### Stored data
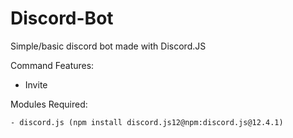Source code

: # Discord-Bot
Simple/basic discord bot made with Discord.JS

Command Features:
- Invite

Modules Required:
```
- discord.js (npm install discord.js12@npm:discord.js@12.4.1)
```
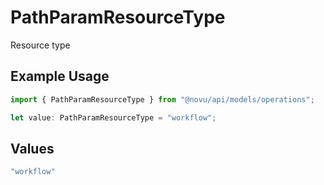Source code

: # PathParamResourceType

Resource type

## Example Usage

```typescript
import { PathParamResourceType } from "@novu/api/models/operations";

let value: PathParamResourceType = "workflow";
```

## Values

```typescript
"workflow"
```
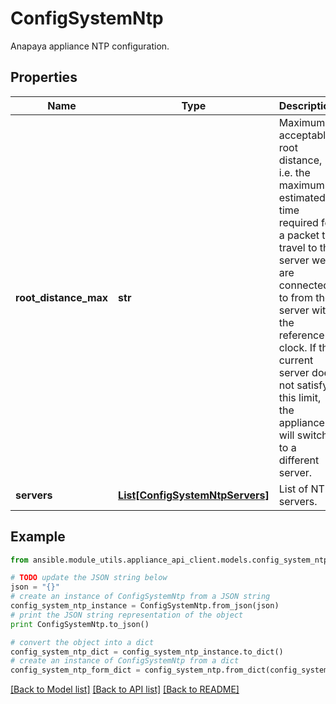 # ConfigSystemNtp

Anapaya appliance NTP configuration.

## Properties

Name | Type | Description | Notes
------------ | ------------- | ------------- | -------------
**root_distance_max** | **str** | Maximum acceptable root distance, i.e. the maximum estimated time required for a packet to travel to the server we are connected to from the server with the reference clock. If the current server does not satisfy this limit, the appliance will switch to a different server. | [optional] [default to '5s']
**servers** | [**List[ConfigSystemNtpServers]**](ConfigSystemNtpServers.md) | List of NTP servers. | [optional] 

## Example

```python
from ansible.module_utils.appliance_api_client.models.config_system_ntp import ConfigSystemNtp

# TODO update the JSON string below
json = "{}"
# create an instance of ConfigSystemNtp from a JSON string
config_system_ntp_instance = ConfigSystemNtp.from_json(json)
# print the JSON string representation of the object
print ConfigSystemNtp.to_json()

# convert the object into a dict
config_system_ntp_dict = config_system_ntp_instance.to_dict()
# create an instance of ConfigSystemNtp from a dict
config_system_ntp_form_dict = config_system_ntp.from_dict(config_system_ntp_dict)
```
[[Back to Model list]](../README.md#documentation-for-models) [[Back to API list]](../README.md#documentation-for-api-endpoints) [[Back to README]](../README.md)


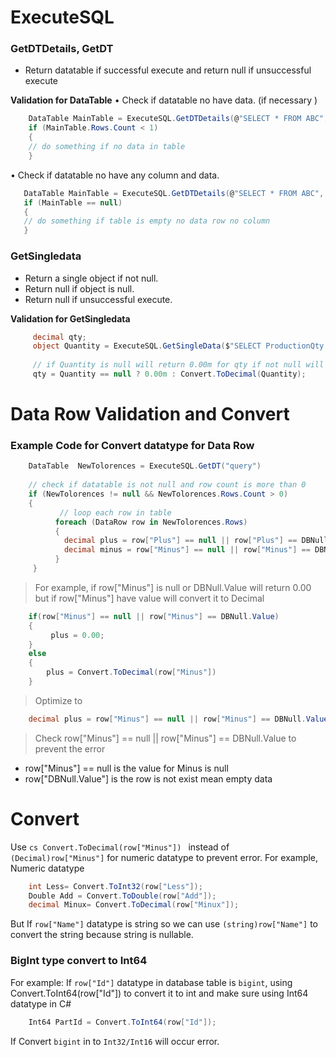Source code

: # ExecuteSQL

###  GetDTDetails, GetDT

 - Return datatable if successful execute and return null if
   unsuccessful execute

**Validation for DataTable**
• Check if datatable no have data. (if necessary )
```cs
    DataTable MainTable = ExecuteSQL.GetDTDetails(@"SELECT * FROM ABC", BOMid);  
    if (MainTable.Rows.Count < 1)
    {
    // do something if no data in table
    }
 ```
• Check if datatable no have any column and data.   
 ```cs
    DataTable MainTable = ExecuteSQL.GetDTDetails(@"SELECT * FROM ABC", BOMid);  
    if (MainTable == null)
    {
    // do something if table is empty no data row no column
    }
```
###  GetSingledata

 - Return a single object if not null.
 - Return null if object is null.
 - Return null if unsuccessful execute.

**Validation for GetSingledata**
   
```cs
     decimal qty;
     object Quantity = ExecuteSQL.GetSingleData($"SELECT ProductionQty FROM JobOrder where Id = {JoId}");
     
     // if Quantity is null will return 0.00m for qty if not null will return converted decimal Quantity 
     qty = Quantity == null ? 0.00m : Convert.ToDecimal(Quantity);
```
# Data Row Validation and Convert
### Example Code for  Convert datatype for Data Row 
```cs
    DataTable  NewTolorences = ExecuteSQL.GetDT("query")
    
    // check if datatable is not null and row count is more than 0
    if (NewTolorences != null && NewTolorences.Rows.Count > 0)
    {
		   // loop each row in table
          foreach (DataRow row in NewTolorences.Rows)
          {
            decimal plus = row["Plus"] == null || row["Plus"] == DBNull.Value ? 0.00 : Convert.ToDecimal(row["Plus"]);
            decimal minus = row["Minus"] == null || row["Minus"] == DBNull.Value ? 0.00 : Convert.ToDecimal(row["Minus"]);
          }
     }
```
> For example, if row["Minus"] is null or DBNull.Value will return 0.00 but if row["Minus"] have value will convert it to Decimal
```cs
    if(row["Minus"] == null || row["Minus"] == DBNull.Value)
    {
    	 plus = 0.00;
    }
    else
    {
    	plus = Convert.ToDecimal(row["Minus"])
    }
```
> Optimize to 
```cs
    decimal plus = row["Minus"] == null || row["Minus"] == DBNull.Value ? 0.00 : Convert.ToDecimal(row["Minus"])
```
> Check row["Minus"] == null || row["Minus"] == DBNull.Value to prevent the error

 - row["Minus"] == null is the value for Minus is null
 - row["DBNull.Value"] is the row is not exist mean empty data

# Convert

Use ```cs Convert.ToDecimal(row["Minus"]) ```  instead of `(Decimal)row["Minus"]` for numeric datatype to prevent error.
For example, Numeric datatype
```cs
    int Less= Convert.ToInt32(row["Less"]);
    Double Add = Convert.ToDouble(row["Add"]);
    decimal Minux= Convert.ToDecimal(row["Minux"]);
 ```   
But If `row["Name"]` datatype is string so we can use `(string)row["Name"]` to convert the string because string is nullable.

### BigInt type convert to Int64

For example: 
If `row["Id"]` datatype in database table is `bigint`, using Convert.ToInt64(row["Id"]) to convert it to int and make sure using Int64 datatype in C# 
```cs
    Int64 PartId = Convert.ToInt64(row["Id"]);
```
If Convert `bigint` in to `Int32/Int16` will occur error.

### PROBLEM TO WORK ON
Show the lines in the entries above that include the string "object".

### EXPECTED OUTPUT
# print the JSON string representation of the object
# convert the object into a dict
 - Return a single object if not null.
 - Return null if object is null.
     object Quantity = ExecuteSQL.GetSingleData($"SELECT ProductionQty FROM JobOrder where Id = {JoId}");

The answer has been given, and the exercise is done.